(What is needed):
Scan the material below for the string "runtime". Report every line that has it.

(Material to process):
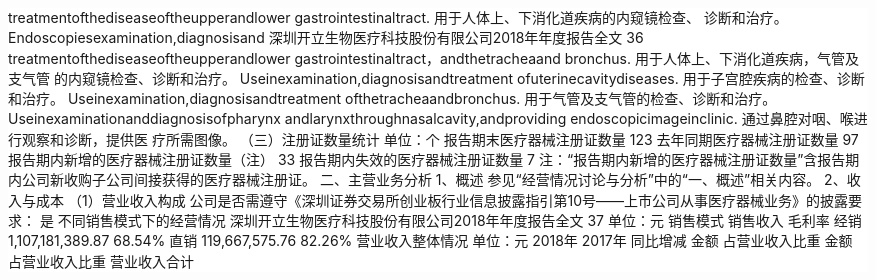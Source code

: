 treatmentofthediseaseoftheupperandlower
gastrointestinaltract.
用于人体上、下消化道疾病的内窥镜检查、
诊断和治疗。
Endoscopiesexamination,diagnosisand
深圳开立生物医疗科技股份有限公司2018年年度报告全文
36
treatmentofthediseaseoftheupperandlower
gastrointestinaltract，andthetracheaand
bronchus.
用于人体上、下消化道疾病，气管及支气管
的内窥镜检查、诊断和治疗。
Useinexamination,diagnosisandtreatment
ofuterinecavitydiseases.
用于子宫腔疾病的检查、诊断和治疗。
Useinexamination,diagnosisandtreatment
ofthetracheaandbronchus.
用于气管及支气管的检查、诊断和治疗。
Useinexaminationanddiagnosisofpharynx
andlarynxthroughnasalcavity,andproviding
endoscopicimageinclinic.
通过鼻腔对咽、喉进行观察和诊断，提供医
疗所需图像。
（三）注册证数量统计
单位：个
报告期末医疗器械注册证数量
123
去年同期医疗器械注册证数量
97
报告期内新增的医疗器械注册证数量（注）
33
报告期内失效的医疗器械注册证数量
7
注：“报告期内新增的医疗器械注册证数量”含报告期内公司新收购子公司间接获得的医疗器械注册证。
二、主营业务分析
1、概述
参见“经营情况讨论与分析”中的“一、概述”相关内容。
2、收入与成本
（1）营业收入构成
公司是否需遵守《深圳证券交易所创业板行业信息披露指引第10号——上市公司从事医疗器械业务》的披露要求：
是
不同销售模式下的经营情况
深圳开立生物医疗科技股份有限公司2018年年度报告全文
37
单位：元
销售模式
销售收入
毛利率
经销
1,107,181,389.87
68.54%
直销
119,667,575.76
82.26%
营业收入整体情况
单位：元
2018年
2017年
同比增减
金额
占营业收入比重
金额
占营业收入比重
营业收入合计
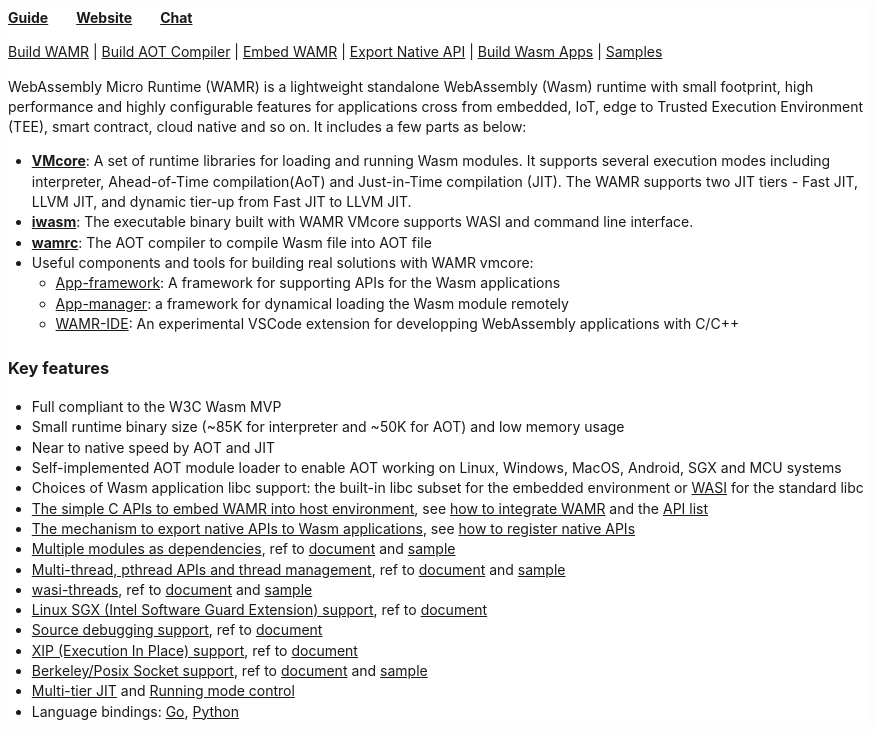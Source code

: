 [BA]: https://bytecodealliance.org/

**[Guide](https://wamr.gitbook.io/)**&emsp;&emsp;**[Website](https://bytecodealliance.github.io/wamr.dev)**&emsp;&emsp;**[Chat](https://bytecodealliance.zulipchat.com/#narrow/stream/290350-wamr)**

[Build WAMR](./doc/build_wamr.md) | [Build AOT Compiler](./wamr-compiler/README.md) | [Embed WAMR](./doc/embed_wamr.md) | [Export Native API](./doc/export_native_api.md) | [Build Wasm Apps](./doc/build_wasm_app.md) | [Samples](./samples/README.md)

WebAssembly Micro Runtime (WAMR) is a lightweight standalone WebAssembly (Wasm) runtime with small footprint, high performance and highly configurable features for applications cross from embedded, IoT, edge to Trusted Execution Environment (TEE), smart contract, cloud native and so on. It includes a few parts as below:
- [**VMcore**](./core/iwasm/): A set of runtime libraries for loading and running Wasm modules. It supports several execution modes including interpreter, Ahead-of-Time compilation(AoT) and Just-in-Time compilation (JIT). The WAMR supports two JIT tiers - Fast JIT, LLVM JIT, and dynamic tier-up from Fast JIT to LLVM JIT.
- [**iwasm**](./product-mini/): The executable binary built with WAMR VMcore supports WASI and command line interface.
- [**wamrc**](./wamr-compiler/): The AOT compiler to compile Wasm file into AOT file
- Useful components and tools for building real solutions with WAMR vmcore:
  - [App-framework](./core/app-framework/README.md): A framework for supporting APIs for the Wasm applications
  - [App-manager](./core/app-mgr/README.md): a framework for dynamical loading the Wasm module remotely
  - [WAMR-IDE](./test-tools/wamr-ide): An experimental VSCode extension for developping WebAssembly applications with C/C++


### Key features
- Full compliant to the W3C Wasm MVP
- Small runtime binary size (~85K for interpreter and ~50K for AOT) and low memory usage
- Near to native speed by AOT and JIT
- Self-implemented AOT module loader to enable AOT working on Linux, Windows, MacOS, Android, SGX and MCU systems
- Choices of Wasm application libc support: the built-in libc subset for the embedded environment or [WASI](https://github.com/WebAssembly/WASI) for the standard libc
- [The simple C APIs to embed WAMR into host environment](./doc/embed_wamr.md), see [how to integrate WAMR](./doc/embed_wamr.md) and the [API list](./core/iwasm/include/wasm_export.h)
- [The mechanism to export native APIs to Wasm applications](./doc/export_native_api.md), see [how to register native APIs](./doc/export_native_api.md)
- [Multiple modules as dependencies](./doc/multi_module.md), ref to [document](./doc/multi_module.md) and [sample](samples/multi-module)
- [Multi-thread, pthread APIs and thread management](./doc/pthread_library.md), ref to [document](./doc/pthread_library.md) and [sample](samples/multi-thread)
- [wasi-threads](./doc/pthread_impls.md#wasi-threads-new), ref to [document](./doc/pthread_impls.md#wasi-threads-new) and [sample](samples/wasi-threads)
- [Linux SGX (Intel Software Guard Extension) support](./doc/linux_sgx.md), ref to [document](./doc/linux_sgx.md)
- [Source debugging support](./doc/source_debugging.md), ref to [document](./doc/source_debugging.md)
- [XIP (Execution In Place) support](./doc/xip.md), ref to [document](./doc/xip.md)
- [Berkeley/Posix Socket support](./doc/socket_api.md), ref to [document](./doc/socket_api.md) and [sample](./samples/socket-api)
- [Multi-tier JIT](./product-mini#linux) and [Running mode control](https://bytecodealliance.github.io/wamr.dev/blog/introduction-to-wamr-running-modes/)
- Language bindings: [Go](./language-bindings/go/README.md), [Python](./language-bindings/python/README.md)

(Your solution):
WebAssembly Micro Runtime (WAMR) is a lightweight standalone WebAssembly (Wasm) runtime with small footprint, high performance and highly configurable features for applications cross from embedded, IoT, edge to Trusted Execution Environment (TEE), smart contract, cloud native and so on. It includes a few parts as below:
- [**VMcore**](./core/iwasm/): A set of runtime libraries for loading and running Wasm modules. It supports several execution modes including interpreter, Ahead-of-Time compilation(AoT) and Just-in-Time compilation (JIT). The WAMR supports two JIT tiers - Fast JIT, LLVM JIT, and dynamic tier-up from Fast JIT to LLVM JIT.
- Small runtime binary size (~85K for interpreter and ~50K for AOT) and low memory usage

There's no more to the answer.